===== Dataset excerpts =====

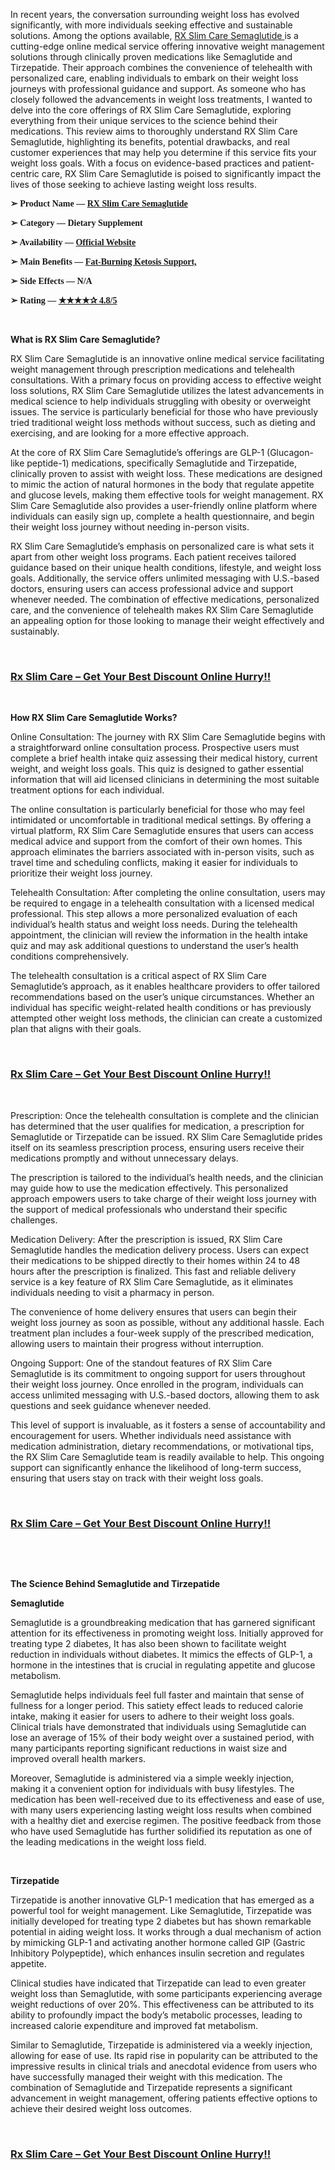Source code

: <p>In recent years, the conversation surrounding weight loss has evolved significantly, with more individuals seeking effective and sustainable solutions. Among the options available,&nbsp;<a href="https://sales24hour.com/9vm5">RX Slim Care Semaglutide&nbsp;</a>is a cutting-edge online medical service offering innovative weight management solutions through clinically proven medications like Semaglutide and Tirzepatide. Their approach combines the convenience of telehealth with personalized care, enabling individuals to embark on their weight loss journeys with professional guidance and support. As someone who has closely followed the advancements in weight loss treatments, I wanted to delve into the core offerings of RX Slim Care Semaglutide, exploring everything from their unique services to the science behind their medications. This review aims to thoroughly understand RX Slim Care Semaglutide, highlighting its benefits, potential drawbacks, and real customer experiences that may help you determine if this service fits your weight loss goals. With a focus on evidence-based practices and patient-centric care, RX Slim Care Semaglutide is poised to significantly impact the lives of those seeking to achieve lasting weight loss results.</p>
<p><strong><span style="font-family: Georgia;">➢ Product Name &mdash;&nbsp;<a href="https://sales24hour.com/9vm5">RX Slim Care Semaglutide</a></span></strong></p>
<p><strong><span style="font-family: Georgia;">➢ Category &mdash; Dietary Supplement</span></strong></p>
<p><strong><span style="font-family: Georgia;">➢ Availability &mdash;&nbsp;<a href="https://sales24hour.com/9vm5" target="_blank" rel="nofollow" data-saferedirecturl="https://www.google.com/url?hl=en-GB&amp;q=https://sales24hour.com/2dha&amp;source=gmail&amp;ust=1725517522222000&amp;usg=AOvVaw2LTsRMh-SSQN2bNkyx8X1p">Official Website</a></span></strong></p>
<p><strong><span style="font-family: Georgia;">➢ Main Benefits &mdash;&nbsp;<a href="https://sales24hour.com/9vm5">Fat-Burning Ketosis Support,</a></span></strong></p>
<p><strong><span style="font-family: Georgia;">➢ Side Effects &mdash; N/A</span></strong></p>
<p><strong><span style="font-family: Georgia;">➢ Rating &mdash;&nbsp;<a href="https://sales24hour.com/9vm5" target="_blank" rel="nofollow" data-saferedirecturl="https://www.google.com/url?hl=en-GB&amp;q=https://sales24hour.com/2dha&amp;source=gmail&amp;ust=1725517522222000&amp;usg=AOvVaw2LTsRMh-SSQN2bNkyx8X1p">★★★★✰ 4.8/5</a></span></strong></p>
<p>&nbsp;</p>
<p><strong>What is RX Slim Care Semaglutide?</strong></p>
<p>RX Slim Care Semaglutide is an innovative online medical service facilitating weight management through prescription medications and telehealth consultations. With a primary focus on providing access to effective weight loss solutions, RX Slim Care Semaglutide utilizes the latest advancements in medical science to help individuals struggling with obesity or overweight issues. The service is particularly beneficial for those who have previously tried traditional weight loss methods without success, such as dieting and exercising, and are looking for a more effective approach.</p>
<p>At the core of RX Slim Care Semaglutide&rsquo;s offerings are GLP-1 (Glucagon-like peptide-1) medications, specifically Semaglutide and Tirzepatide, clinically proven to assist with weight loss. These medications are designed to mimic the action of natural hormones in the body that regulate appetite and glucose levels, making them effective tools for weight management. RX Slim Care Semaglutide also provides a user-friendly online platform where individuals can easily sign up, complete a health questionnaire, and begin their weight loss journey without needing in-person visits.</p>
<p>RX Slim Care Semaglutide&rsquo;s emphasis on personalized care is what sets it apart from other weight loss programs. Each patient receives tailored guidance based on their unique health conditions, lifestyle, and weight loss goals. Additionally, the service offers unlimited messaging with U.S.-based doctors, ensuring users can access professional advice and support whenever needed. The combination of effective medications, personalized care, and the convenience of telehealth makes RX Slim Care Semaglutide an appealing option for those looking to manage their weight effectively and sustainably.</p>
<p>&nbsp;&nbsp;</p>
<h3><a href="https://sales24hour.com/9vm5">Rx Slim Care &ndash; Get Your Best Discount Online Hurry!!</a></h3>
<p>&nbsp;</p>
<p><strong>How RX Slim Care Semaglutide Works?</strong></p>
<p>Online Consultation: The journey with RX Slim Care Semaglutide begins with a straightforward online consultation process. Prospective users must complete a brief health intake quiz assessing their medical history, current weight, and weight loss goals. This quiz is designed to gather essential information that will aid licensed clinicians in determining the most suitable treatment options for each individual.</p>
<p>The online consultation is particularly beneficial for those who may feel intimidated or uncomfortable in traditional medical settings. By offering a virtual platform, RX Slim Care Semaglutide ensures that users can access medical advice and support from the comfort of their own homes. This approach eliminates the barriers associated with in-person visits, such as travel time and scheduling conflicts, making it easier for individuals to prioritize their weight loss journey.</p>
<p>Telehealth Consultation: After completing the online consultation, users may be required to engage in a telehealth consultation with a licensed medical professional. This step allows a more personalized evaluation of each individual&rsquo;s health status and weight loss needs. During the telehealth appointment, the clinician will review the information in the health intake quiz and may ask additional questions to understand the user&rsquo;s health conditions comprehensively.</p>
<p>The telehealth consultation is a critical aspect of RX Slim Care Semaglutide&rsquo;s approach, as it enables healthcare providers to offer tailored recommendations based on the user&rsquo;s unique circumstances. Whether an individual has specific weight-related health conditions or has previously attempted other weight loss methods, the clinician can create a customized plan that aligns with their goals.</p>
<p>&nbsp;</p>
<h3><a href="https://sales24hour.com/9vm5">Rx Slim Care &ndash; Get Your Best Discount Online Hurry!!</a></h3>
<p>&nbsp;</p>
<p>Prescription: Once the telehealth consultation is complete and the clinician has determined that the user qualifies for medication, a prescription for Semaglutide or Tirzepatide can be issued. RX Slim Care Semaglutide prides itself on its seamless prescription process, ensuring users receive their medications promptly and without unnecessary delays.</p>
<p>The prescription is tailored to the individual&rsquo;s health needs, and the clinician may guide how to use the medication effectively. This personalized approach empowers users to take charge of their weight loss journey with the support of medical professionals who understand their specific challenges.</p>
<p>Medication Delivery: After the prescription is issued, RX Slim Care Semaglutide handles the medication delivery process. Users can expect their medications to be shipped directly to their homes within 24 to 48 hours after the prescription is finalized. This fast and reliable delivery service is a key feature of RX Slim Care Semaglutide, as it eliminates individuals needing to visit a pharmacy in person.</p>
<p>The convenience of home delivery ensures that users can begin their weight loss journey as soon as possible, without any additional hassle. Each treatment plan includes a four-week supply of the prescribed medication, allowing users to maintain their progress without interruption.</p>
<p>Ongoing Support: One of the standout features of RX Slim Care Semaglutide is its commitment to ongoing support for users throughout their weight loss journey. Once enrolled in the program, individuals can access unlimited messaging with U.S.-based doctors, allowing them to ask questions and seek guidance whenever needed.</p>
<p>This level of support is invaluable, as it fosters a sense of accountability and encouragement for users. Whether individuals need assistance with medication administration, dietary recommendations, or motivational tips, the RX Slim Care Semaglutide team is readily available to help. This ongoing support can significantly enhance the likelihood of long-term success, ensuring that users stay on track with their weight loss goals.</p>
<p>&nbsp;</p>
<h3><a href="https://sales24hour.com/9vm5">Rx Slim Care &ndash; Get Your Best Discount Online Hurry!!</a></h3>
<p>&nbsp;</p>
<p>&nbsp;</p>
<p><strong>The Science Behind Semaglutide and Tirzepatide</strong></p>
<p><strong>Semaglutide</strong></p>
<p>Semaglutide is a groundbreaking medication that has garnered significant attention for its effectiveness in promoting weight loss. Initially approved for treating type 2 diabetes, It has also been shown to facilitate weight reduction in individuals without diabetes. It mimics the effects of GLP-1, a hormone in the intestines that is crucial in regulating appetite and glucose metabolism.</p>
<p>Semaglutide helps individuals feel full faster and maintain that sense of fullness for a longer period. This satiety effect leads to reduced calorie intake, making it easier for users to adhere to their weight loss goals. Clinical trials have demonstrated that individuals using Semaglutide can lose an average of 15% of their body weight over a sustained period, with many participants reporting significant reductions in waist size and improved overall health markers.</p>
<p>Moreover, Semaglutide is administered via a simple weekly injection, making it a convenient option for individuals with busy lifestyles. The medication has been well-received due to its effectiveness and ease of use, with many users experiencing lasting weight loss results when combined with a healthy diet and exercise regimen. The positive feedback from those who have used Semaglutide has further solidified its reputation as one of the leading medications in the weight loss field.</p>
<p>&nbsp;</p>
<p><strong>Tirzepatide</strong></p>
<p>Tirzepatide is another innovative GLP-1 medication that has emerged as a powerful tool for weight management. Like Semaglutide, Tirzepatide was initially developed for treating type 2 diabetes but has shown remarkable potential in aiding weight loss. It works through a dual mechanism of action by mimicking GLP-1 and activating another hormone called GIP (Gastric Inhibitory Polypeptide), which enhances insulin secretion and regulates appetite.</p>
<p>Clinical studies have indicated that Tirzepatide can lead to even greater weight loss than Semaglutide, with some participants experiencing average weight reductions of over 20%. This effectiveness can be attributed to its ability to profoundly impact the body&rsquo;s metabolic processes, leading to increased calorie expenditure and improved fat metabolism.</p>
<p>Similar to Semaglutide, Tirzepatide is administered via a weekly injection, allowing for ease of use. Its rapid rise in popularity can be attributed to the impressive results in clinical trials and anecdotal evidence from users who have successfully managed their weight with this medication. The combination of Semaglutide and Tirzepatide represents a significant advancement in weight management, offering patients effective options to achieve their desired weight loss outcomes.</p>
<p>&nbsp;</p>
<h3><a href="https://sales24hour.com/9vm5">Rx Slim Care &ndash; Get Your Best Discount Online Hurry!!</a></h3>
<p>&nbsp;</p>
<p>&nbsp;</p>
<p>&nbsp;</p>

=====

> [What needs to be done]: From the data, report how many lines hold "shown", leaving out any other words.

> [Expected output]: 2